Chwilę musisz poczekać, aż kasa trafi na ich konto.
No raczej nie, bo pliki już pobrałem bez problemu, a wysyłka wciąż nie działa (nic się nie dzieje po wciśnięciu przycisku – nie znika nawet to okienko).
Proszę o maila na adres miroslaw@publio.pl. Sprawdzimy co może być przyczyną. Generalnie usługa działa prawidłowo.
Pozdrawiam
Mirek Sroka
Publio.pl
Dzięki, ale zdaje się, że interwencja nie będzie potrzebna – pomogło ctrl+F5 i po tym już działa :)
Też chyba w końcu kupię opowiadania Sapkowskiego, zaoszczędziłem trochę bo nie kupuję gry Wiedźmin 3, którą zamówiłem w przedsprzedaży. Niestety wiedźmińskie ebooki w cdp.pl ciągle nie poprawione, więc mam słabą motywację, żeby coś tam kupować.
A co było nie tak z tymi z CDP? Mogę rzucić okiem na te z Publio i dam znać czy problem nie występuje. Swoją drogą – opowiadań w CDP nie ma, cała seria kupiona w Publio ma tą zaletę, że ma spójne okładki no i wychodzi 1,49 taniej na każdym tomie, więc na moje nie ma się co zastanawiać nad wyborem komu dać zarobić ;)
Nie potrafią dobrze sformatować akapitów, są rozdzielone i nie ma wcięć w pierwszej linii. „Poprawiają” od grudnia 2013, gdy im to zgłosiłem, ostatnio się przypominałem ale też bez skutku.
Ktoś zgłaszał ten błąd w komentarzach na ŚCz, gdy ebooki Sapkowskiego pojawiły się w publio. I okazało się że rozwiązanie problemu może zająć 4 godziny, trzeba tylko chcieć :-)
EDIT: O, proszę. A tak wygląda plik który dołączyłem do zgłoszenia w cdp.pl, po prawej to, co dostajemy, po lewej efekt 5 minut dłubania w Calibre.
Załącznik z 'tak’ wygasł był, ale wierzę Ci na słowo. Wg mnie tekst wygląda bardzo poprawnie w tych plikach z Publio. Wcięcia są malutkie (ja preferuję większe), między akapitami brak odstępów (ja np. tak właśnie lubię), nie ma podziału wyrazów (szkoda), ale tekst jest wyjustowany. Spis treści jak najbardziej jest i działa, jest nawet publisher font (w opowiadaniach nie było, ale z reguły i tak nie używam).
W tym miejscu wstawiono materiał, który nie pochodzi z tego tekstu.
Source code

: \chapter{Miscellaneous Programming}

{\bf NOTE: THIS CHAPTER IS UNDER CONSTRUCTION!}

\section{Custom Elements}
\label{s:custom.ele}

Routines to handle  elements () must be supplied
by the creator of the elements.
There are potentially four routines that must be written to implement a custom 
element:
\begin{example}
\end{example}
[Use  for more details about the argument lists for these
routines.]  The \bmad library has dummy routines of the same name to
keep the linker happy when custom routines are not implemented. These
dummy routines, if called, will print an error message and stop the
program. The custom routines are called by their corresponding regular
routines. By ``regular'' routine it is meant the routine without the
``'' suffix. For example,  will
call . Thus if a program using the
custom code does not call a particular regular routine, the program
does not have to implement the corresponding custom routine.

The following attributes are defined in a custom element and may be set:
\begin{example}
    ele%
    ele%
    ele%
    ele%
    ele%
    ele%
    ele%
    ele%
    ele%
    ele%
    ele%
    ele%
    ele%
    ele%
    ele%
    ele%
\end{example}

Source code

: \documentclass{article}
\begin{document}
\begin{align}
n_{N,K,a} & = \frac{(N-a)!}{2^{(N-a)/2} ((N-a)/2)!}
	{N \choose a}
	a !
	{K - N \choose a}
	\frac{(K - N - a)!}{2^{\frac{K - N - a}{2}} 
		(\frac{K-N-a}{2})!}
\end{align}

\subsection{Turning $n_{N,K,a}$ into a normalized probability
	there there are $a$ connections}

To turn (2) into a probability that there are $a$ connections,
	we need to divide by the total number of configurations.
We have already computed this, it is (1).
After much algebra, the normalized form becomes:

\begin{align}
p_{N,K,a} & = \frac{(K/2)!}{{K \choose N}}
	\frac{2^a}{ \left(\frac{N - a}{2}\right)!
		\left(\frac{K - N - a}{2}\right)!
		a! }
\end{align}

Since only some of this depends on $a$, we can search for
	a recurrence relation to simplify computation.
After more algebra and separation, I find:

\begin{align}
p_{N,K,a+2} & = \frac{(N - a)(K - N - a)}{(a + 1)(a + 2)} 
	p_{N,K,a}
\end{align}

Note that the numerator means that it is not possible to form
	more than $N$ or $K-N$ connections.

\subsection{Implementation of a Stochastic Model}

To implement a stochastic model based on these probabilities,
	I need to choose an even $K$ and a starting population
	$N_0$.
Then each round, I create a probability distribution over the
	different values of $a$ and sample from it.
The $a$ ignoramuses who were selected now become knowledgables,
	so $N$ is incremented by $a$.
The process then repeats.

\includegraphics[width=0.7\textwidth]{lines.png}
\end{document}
Screenshota z Kindla nie dołączę, bo nie mam tego jak zgrać, mogę zrobić zdjęcie telefonem.
http://i.imgur.com/UzKRGNN.png
Z jednej strony to 3 minuty roboty (dla każdego pliku), z drugiej kosztowało mnie to ponad 100zł – kupowałem na raty całą sagę plus „Sezon Burz”. Więc trochę jestem zapieniony i raczej poza kluczami Steam, gdzie trudno coś zepsuć, moich pieniędzy już nie zobaczą i będę się żalił gdzie się tylko da.
Tak z czterysta ciekawość.
Ja zawsze myślałem, że ebooki są wydawane przez wydawnictwa i we wszystkich księgarniach są te same. To jak to jest? Każda ksiegarnia typu PUBLIO, NEXTO, WOBLINK… tworzy sama pliki?
Może jakiś artykulik na ten temat. Bo w sumie, to chciałbym wiedzieć jak powstają w naszym kraju ebooki, kto się tym zajmuje itd (chyba, że jest gdzieś taka informacja, to prosiłbym o linka)
Zazwyczaj tak właśnie jest, że plik od wydawcy rozchodzi się po wszystkich księgarniach. Ale są przypadki, gdy dany e-book trafia do sprzedaży z innej sieci dystrybucji i to są dwie wersje – jak właśnie z Sapkowskim, pliki sprzedawane przez Publio były konwertowana na nowo. Rzecz niestety nie do prześledzenia, bo księgarnie o tym nie informują. Zresztą jednym z powodów powstania PDW (Platformy dystrybucji wydawnictw) było to, żeby wydawcy mieli kontrolę nad plikami, które swego czasu były poprawiane przez księgarnie i w efekcie każda sprzedawała różną wersję.
Dziękuję za odpowiedź.
Więcej nawet – w przypadku Apokalipsy pana Jana widzę różnice między tekstem drukowanym a ebookiem… i to spore!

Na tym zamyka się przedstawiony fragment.